• Stored data:
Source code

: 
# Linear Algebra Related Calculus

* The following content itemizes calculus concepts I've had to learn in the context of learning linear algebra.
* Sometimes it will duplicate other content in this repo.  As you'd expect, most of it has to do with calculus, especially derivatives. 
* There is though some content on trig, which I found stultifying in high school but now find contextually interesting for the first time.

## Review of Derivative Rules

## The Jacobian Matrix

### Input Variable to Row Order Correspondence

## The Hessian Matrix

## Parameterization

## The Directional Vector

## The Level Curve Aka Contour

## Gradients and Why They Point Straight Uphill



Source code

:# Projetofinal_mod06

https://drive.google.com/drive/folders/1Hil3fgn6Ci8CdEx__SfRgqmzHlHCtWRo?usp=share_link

• Directions: Output each line of the entries exactly, so that nothing is lost.

• Result:
Source code

: 
# Linear Algebra Related Calculus

* The following content itemizes calculus concepts I've had to learn in the context of learning linear algebra.
* Sometimes it will duplicate other content in this repo.  As you'd expect, most of it has to do with calculus, especially derivatives. 
* There is though some content on trig, which I found stultifying in high school but now find contextually interesting for the first time.

## Review of Derivative Rules

## The Jacobian Matrix

### Input Variable to Row Order Correspondence

## The Hessian Matrix

## Parameterization

## The Directional Vector

## The Level Curve Aka Contour

## Gradients and Why They Point Straight Uphill



Source code

:# Projetofinal_mod06

https://drive.google.com/drive/folders/1Hil3fgn6Ci8CdEx__SfRgqmzHlHCtWRo?usp=share_link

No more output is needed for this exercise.